The United Nations wildlife trade body has decided to control on commerce in precious coral, harvested in the Mediterranean and the western Pacific and then crafted into jewelry mainly in Italy. There is a proposal which enlists the deep-water, reef-forming organism under Appendix II of the Conference on International Trade in Endangered Species (Cites), meeting in Doha until Thursday, would require nations to track exports and show that coral is extracted sustainably.
The proposal is co-sponsored by the United States and the European Union, the move is opposed by Japan, which last week lobbied successfully to shoot down a bid to ban trade in Atlantic bluefin tuna. In the meeting several new measures were directed which targets seven species in the Coralliidae family, one growing in the Mediterranean and the others in the western Pacific, including Hawaii.

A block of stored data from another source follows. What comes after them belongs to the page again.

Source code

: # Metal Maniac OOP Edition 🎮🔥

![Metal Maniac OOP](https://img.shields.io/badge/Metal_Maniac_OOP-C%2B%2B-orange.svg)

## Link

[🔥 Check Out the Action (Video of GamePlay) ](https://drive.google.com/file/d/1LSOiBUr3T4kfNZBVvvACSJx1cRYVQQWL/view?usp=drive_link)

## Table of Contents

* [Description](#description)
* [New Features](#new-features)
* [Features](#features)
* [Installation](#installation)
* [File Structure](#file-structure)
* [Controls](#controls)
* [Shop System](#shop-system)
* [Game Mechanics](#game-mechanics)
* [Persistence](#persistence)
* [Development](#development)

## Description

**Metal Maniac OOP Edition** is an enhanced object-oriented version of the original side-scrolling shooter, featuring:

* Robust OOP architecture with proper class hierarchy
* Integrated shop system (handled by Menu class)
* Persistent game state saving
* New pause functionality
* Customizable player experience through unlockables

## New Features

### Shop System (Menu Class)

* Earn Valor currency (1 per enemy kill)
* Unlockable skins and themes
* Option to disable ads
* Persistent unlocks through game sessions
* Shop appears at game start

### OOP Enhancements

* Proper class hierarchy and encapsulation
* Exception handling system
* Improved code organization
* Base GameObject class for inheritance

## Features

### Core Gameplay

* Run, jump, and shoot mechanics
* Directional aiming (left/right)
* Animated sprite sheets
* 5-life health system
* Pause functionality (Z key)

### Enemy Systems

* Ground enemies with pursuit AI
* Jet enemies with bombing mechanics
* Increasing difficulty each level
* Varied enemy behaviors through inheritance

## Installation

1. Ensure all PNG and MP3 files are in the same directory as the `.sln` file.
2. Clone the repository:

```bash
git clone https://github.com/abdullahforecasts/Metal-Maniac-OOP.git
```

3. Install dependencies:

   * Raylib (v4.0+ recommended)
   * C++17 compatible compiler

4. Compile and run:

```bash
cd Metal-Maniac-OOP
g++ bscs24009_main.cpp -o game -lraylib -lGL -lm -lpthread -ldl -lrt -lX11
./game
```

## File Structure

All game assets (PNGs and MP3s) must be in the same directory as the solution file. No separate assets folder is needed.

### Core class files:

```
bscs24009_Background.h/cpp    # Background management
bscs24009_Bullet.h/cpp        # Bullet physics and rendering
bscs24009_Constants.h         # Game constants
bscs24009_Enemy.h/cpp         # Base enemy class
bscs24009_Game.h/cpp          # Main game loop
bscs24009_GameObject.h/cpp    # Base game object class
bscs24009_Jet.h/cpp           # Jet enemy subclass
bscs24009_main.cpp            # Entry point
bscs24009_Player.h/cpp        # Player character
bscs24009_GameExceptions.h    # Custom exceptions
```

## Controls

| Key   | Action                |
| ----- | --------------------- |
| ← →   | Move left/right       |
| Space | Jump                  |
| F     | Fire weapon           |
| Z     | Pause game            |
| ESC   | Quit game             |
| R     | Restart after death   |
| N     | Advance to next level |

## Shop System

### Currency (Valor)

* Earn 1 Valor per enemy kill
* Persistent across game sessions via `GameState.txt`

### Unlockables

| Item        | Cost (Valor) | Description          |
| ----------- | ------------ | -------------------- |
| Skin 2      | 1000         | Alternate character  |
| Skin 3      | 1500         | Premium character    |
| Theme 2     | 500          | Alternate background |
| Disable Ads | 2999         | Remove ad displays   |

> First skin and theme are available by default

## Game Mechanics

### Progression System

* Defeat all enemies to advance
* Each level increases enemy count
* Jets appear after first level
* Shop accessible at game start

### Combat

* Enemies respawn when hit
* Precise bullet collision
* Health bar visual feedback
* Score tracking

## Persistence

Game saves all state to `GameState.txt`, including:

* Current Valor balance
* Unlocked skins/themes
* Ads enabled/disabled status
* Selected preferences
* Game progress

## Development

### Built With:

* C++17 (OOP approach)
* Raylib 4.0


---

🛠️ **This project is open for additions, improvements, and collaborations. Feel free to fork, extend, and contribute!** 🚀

Kristian Teleki, a marine biologist at Sea Web, a conservation group, told that some 30-50 metric tons of Coralliidae are harvested annually from the Mediterranean and the Pacific to meet consumer demand. Destructive fishing methods and over-harvesting have reduced worldwide catches by at least 85 percent in the past three decades, according to the Food and Agriculture Organization.
Teleki informed that three years ago, a nearly identical proposal came before Cites at its last meeting. At that time, the Appendix II listing was initially approved, only to be overturned during the final minutes of the 12-day meeting in a secret ballot. Sue Lieberman, policy director for the Pew Environment Group in Washington, said that Italy and some Italian dealers used strong-arm tactics on small countries.